1. Caso vivido
Hace aproximadamente dos o tres meses vivimos una situación que estuvo muy cerca de convertirse en una estafa. Todo comenzó cuando a mi esposa le llegó un correo donde le indicaban que había sido seleccionada para trabajar en Avianca. En ese momento nos sentimos muy emocionados porque se trataba de una empresa reconocida y representaba una buena oportunidad laboral.
Después del correo, el proceso continuó únicamente por WhatsApp. Nunca hubo una llamada formal, lo cual ya era un poco extraño, pero en ese momento no lo analizamos mucho. A través de ese medio le realizaron una supuesta entrevista con personas que se presentaban como supervisor y gerente. Luego de eso, le informaron que había pasado el proceso, pero que necesitaba realizar unos cursos obligatorios que costaban 100 dólares cada uno.

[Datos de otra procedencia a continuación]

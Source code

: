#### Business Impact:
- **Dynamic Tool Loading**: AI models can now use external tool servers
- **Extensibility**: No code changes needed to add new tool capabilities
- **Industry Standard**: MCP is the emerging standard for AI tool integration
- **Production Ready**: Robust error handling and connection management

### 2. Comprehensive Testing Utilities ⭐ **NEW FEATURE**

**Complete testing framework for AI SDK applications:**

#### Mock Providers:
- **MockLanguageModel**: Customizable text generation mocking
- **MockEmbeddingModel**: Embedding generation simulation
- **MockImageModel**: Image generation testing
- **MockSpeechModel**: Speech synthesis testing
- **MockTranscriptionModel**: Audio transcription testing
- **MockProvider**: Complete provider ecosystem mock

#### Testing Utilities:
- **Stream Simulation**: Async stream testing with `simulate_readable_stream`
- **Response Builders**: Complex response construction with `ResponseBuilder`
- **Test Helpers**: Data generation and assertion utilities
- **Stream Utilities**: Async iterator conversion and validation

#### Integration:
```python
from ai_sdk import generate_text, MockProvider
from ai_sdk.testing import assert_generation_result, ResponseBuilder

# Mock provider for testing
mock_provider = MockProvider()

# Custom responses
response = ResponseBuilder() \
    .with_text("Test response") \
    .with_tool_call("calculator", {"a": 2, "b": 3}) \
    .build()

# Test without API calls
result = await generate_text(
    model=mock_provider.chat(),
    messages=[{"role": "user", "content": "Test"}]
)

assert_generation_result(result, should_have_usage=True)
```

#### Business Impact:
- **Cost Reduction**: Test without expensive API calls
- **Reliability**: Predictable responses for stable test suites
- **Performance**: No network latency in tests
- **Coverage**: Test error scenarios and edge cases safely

También nos enviaron una página web donde supuestamente se obtenían esos certificados. La página se veía bastante real, bien estructurada, lo que hizo que todo pareciera más confiable.

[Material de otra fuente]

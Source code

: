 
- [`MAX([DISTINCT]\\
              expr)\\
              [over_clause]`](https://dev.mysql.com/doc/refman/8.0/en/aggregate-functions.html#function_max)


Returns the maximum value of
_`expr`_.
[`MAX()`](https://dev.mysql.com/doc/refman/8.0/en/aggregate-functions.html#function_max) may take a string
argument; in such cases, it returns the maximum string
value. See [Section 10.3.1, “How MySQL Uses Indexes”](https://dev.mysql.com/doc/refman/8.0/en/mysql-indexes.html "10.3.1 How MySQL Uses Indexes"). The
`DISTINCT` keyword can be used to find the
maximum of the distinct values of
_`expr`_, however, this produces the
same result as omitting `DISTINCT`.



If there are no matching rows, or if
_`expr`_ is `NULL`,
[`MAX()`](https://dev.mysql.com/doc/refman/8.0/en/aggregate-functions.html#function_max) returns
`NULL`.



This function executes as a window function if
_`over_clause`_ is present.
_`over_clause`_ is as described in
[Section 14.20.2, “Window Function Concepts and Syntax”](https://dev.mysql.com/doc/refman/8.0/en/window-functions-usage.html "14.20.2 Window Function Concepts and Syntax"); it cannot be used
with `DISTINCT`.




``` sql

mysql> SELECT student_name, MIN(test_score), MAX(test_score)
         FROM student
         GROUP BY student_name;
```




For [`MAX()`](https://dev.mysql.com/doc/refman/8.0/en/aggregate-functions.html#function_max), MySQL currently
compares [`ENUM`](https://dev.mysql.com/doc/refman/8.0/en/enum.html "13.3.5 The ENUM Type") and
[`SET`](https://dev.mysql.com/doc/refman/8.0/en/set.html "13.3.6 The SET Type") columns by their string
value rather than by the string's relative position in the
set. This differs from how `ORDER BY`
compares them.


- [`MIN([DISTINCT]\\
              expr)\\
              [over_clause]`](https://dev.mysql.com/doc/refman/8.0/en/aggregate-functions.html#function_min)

2. Descripción de la información
Esta información la vimos inicialmente en un correo electrónico y luego continuó por WhatsApp. El contenido indicaba que mi esposa había sido seleccionada para trabajar en Avianca y que solo faltaba completar unos cursos para poder ingresar oficialmente.
Todo estaba planteado de forma muy convincente: había un proceso de selección, entrevistas y una página web que respaldaba lo que decían. Sin embargo, el detalle clave era que pedían dinero para continuar con el proceso.
3. Autopsia informativa
Lo que hizo que esta información pareciera creíble fue principalmente el nombre de la empresa. Avianca es una marca conocida, lo que genera confianza automática. Además, todo el proceso estaba bien armado, lo que hacía difícil sospechar desde el inicio.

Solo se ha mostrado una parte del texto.